About this exercise:
The expected answer is a single number, namely how many lines in the data below hold the word "assistance".

**********

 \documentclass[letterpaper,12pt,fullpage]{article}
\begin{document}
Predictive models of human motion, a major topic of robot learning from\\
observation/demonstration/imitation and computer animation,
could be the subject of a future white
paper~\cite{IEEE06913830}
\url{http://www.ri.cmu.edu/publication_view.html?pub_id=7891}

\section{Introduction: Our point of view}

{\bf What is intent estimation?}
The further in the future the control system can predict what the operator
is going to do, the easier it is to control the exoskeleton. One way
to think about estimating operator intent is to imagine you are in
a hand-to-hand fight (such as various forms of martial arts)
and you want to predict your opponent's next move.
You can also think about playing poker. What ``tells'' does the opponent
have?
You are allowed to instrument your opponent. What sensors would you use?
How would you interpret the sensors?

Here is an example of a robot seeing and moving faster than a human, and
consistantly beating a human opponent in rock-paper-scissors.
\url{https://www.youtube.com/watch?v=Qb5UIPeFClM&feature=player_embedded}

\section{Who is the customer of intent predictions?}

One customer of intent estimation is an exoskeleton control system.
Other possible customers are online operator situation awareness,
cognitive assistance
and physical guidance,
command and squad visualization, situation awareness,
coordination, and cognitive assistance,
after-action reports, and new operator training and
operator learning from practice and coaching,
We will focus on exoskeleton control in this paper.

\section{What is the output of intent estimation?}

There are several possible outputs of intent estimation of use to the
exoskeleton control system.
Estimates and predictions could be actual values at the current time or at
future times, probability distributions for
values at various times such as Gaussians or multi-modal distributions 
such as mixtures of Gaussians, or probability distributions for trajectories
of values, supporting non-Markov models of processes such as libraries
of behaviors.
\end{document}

**********

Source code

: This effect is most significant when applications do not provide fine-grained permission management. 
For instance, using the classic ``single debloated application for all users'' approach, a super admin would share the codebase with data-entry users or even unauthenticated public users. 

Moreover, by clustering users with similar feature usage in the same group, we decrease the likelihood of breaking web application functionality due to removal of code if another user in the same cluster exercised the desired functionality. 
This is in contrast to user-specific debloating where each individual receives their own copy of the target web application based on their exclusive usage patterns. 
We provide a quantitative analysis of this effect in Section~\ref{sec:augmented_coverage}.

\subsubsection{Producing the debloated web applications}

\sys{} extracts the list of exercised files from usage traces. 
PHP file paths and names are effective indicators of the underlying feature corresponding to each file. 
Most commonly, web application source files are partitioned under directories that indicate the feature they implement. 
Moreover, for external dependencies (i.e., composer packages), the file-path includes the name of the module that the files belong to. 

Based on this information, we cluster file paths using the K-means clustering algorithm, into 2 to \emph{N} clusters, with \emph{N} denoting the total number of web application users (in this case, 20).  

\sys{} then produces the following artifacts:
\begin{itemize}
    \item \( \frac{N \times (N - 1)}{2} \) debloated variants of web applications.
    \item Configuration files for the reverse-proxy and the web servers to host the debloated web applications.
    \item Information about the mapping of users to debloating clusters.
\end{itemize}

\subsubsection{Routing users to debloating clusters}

**********

Finished exercise:
2